Michael Saylor, Executive Chairman of MicroStrategy, and Senator Cynthia Lummis are advocating for an end to double taxation on Bitcoin mining, which may enhance the U.S.'s competitiveness in the crypto market.
Taxation in Bitcoin Mining
Michael Saylor and Senator Lummis are advocating for reforms in U.S. tax policy concerning Bitcoin mining. The proposed changes aim to eliminate the existing double taxation structure faced by miners under current laws. The proponents assert these reforms could elevate the U.S. to a global leader in the cryptocurrency industry.
Impact of Ending Double Tax on Miners' Profits
Cutting double taxes on Bitcoin mining could enhance profitability and attract institutional investment. Removing such barriers may also lead to improved miner income due to reduced operational costs. Experts suggest a more competitive environment could encourage broader investments in the U.S. crypto market.

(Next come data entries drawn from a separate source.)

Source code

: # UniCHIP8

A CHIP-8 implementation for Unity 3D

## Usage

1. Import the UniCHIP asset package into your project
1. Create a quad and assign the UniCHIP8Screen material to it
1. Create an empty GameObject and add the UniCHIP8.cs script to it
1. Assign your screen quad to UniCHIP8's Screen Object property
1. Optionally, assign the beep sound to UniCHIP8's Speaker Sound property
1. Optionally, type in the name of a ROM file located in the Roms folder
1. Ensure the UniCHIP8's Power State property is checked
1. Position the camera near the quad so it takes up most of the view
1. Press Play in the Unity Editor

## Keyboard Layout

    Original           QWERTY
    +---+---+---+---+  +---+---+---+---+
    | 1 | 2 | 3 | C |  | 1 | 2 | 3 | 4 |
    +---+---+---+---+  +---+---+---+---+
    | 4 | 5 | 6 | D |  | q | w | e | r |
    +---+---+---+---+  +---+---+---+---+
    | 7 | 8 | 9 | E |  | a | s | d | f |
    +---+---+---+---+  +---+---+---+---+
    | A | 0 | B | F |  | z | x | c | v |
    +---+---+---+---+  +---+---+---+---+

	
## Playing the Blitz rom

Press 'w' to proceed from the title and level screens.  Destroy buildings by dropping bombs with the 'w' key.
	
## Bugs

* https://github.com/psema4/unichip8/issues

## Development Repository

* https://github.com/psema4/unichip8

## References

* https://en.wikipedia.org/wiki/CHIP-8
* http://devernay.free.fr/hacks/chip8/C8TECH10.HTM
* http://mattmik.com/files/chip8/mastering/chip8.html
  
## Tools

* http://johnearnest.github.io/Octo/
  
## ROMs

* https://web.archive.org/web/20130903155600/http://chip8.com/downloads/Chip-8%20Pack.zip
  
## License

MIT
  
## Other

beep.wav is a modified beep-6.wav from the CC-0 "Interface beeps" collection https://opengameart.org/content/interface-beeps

Prospects for the U.S. Crypto Market
The current tax situation discourages miners who must pay taxes on both their Bitcoin rewards and subsequent sales. This taxation has negatively impacted miner profits, evidenced by a drop in Bitcoin miner income to $34 million in June 2025. Cryptocurrency stakeholders, including miners, generally support the proposal, anticipating more favorable economic conditions. 'For years, miners and stakers have been taxed TWICE. Once when they receive block rewards, and again when they sell it. It’s time to stop this unfair tax treatment and ensure America is the world's Bitcoin and Crypto Superpower,' states Senator Lummis.
Michael Saylor and Senator Lummis' efforts to reform Bitcoin mining taxation policy highlight ongoing challenges for U.S. cryptocurrency stakeholders. Addressing these tax issues could make the U.S. a more attractive venue for cryptocurrency businesses, encouraging growth and innovation in the sector.